- [Work instruction]
Transcribe word for word the lines below from the line with "## Attributes" through the line with "['precise'], 'debian' =>", ends included.
= Beginning of Section =
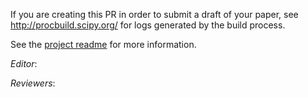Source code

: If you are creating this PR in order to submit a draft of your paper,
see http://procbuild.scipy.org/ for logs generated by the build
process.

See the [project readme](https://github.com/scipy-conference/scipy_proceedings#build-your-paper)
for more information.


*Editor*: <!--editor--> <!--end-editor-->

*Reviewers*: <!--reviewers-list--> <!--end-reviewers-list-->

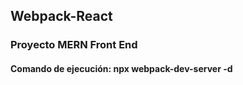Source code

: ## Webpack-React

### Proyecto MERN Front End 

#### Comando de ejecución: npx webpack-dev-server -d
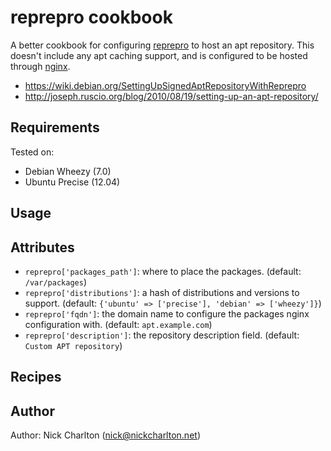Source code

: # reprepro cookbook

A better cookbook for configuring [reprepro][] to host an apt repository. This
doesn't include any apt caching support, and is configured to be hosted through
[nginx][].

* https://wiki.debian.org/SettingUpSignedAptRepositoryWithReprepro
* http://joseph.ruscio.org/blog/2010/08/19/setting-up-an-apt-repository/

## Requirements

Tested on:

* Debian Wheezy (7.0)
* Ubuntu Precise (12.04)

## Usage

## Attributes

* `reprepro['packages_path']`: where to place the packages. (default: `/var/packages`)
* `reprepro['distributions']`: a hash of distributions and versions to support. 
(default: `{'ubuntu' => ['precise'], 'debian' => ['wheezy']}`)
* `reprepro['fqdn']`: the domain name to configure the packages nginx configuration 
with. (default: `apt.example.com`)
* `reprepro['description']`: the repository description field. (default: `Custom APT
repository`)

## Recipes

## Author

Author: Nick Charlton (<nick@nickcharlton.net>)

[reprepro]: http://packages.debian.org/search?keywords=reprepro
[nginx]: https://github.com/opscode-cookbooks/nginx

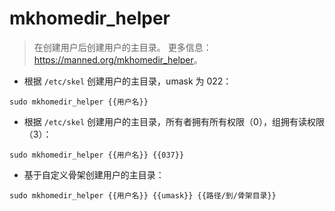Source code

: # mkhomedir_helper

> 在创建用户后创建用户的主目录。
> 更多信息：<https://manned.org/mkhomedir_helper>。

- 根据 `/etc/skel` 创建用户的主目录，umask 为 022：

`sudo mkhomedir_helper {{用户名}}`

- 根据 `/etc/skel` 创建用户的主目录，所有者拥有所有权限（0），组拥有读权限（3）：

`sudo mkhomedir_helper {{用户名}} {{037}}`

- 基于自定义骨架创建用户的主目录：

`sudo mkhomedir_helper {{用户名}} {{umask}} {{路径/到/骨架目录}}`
= End of Section =
= Beginning of Section =
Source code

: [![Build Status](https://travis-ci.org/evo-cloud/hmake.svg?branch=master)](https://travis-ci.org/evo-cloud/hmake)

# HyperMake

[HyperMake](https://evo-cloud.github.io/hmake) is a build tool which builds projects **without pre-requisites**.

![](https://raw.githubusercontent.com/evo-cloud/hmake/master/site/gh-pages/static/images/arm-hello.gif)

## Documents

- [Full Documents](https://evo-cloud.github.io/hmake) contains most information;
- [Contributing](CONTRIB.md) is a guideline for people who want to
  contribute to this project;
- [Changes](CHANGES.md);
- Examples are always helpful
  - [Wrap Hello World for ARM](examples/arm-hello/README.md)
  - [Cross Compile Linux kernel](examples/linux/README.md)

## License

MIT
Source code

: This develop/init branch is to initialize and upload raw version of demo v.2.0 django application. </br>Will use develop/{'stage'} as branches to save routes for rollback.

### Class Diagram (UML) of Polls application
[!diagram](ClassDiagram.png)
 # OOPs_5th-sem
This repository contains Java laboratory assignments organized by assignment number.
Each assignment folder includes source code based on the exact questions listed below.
= End of Section =
= Beginning of Section =
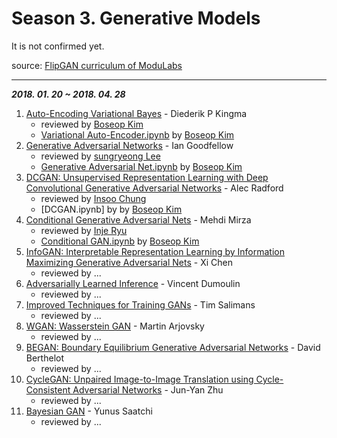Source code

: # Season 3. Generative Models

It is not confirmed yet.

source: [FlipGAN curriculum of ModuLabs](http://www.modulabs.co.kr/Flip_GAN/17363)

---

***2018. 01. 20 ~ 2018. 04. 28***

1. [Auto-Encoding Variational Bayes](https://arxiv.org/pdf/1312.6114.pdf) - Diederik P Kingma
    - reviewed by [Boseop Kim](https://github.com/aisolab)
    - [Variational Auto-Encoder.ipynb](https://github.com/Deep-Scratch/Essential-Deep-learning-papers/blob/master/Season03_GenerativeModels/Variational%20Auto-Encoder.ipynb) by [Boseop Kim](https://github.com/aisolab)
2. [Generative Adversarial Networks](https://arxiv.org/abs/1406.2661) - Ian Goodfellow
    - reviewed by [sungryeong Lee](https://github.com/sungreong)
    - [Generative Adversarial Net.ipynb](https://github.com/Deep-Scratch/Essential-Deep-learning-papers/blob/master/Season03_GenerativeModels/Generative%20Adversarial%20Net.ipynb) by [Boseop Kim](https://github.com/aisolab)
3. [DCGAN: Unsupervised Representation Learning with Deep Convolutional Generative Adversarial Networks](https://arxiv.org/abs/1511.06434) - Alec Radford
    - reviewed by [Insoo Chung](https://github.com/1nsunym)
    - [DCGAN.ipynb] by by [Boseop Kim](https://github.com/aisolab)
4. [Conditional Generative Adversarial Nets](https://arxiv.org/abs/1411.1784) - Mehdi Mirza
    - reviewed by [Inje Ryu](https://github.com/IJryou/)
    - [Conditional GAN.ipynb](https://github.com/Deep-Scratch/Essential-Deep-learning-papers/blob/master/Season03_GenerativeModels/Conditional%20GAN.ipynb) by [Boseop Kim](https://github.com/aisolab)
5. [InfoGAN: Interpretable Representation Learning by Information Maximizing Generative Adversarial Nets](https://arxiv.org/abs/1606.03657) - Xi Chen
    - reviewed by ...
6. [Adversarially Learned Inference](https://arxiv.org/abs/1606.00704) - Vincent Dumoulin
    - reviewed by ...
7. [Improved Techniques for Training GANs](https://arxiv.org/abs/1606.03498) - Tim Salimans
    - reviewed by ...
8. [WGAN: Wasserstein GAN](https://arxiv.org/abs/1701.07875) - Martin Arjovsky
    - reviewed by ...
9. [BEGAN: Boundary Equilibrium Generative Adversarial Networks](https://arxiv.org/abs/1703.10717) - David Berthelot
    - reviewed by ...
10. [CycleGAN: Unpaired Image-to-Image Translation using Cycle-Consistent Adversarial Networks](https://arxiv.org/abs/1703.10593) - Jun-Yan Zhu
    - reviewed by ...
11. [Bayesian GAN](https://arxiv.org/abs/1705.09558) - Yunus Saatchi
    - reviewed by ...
= End of Section =
- [Solution to the exercise]
## Attributes

* `reprepro['packages_path']`: where to place the packages. (default: `/var/packages`)
* `reprepro['distributions']`: a hash of distributions and versions to support. 
(default: `{'ubuntu' => ['precise'], 'debian' => ['wheezy']}`)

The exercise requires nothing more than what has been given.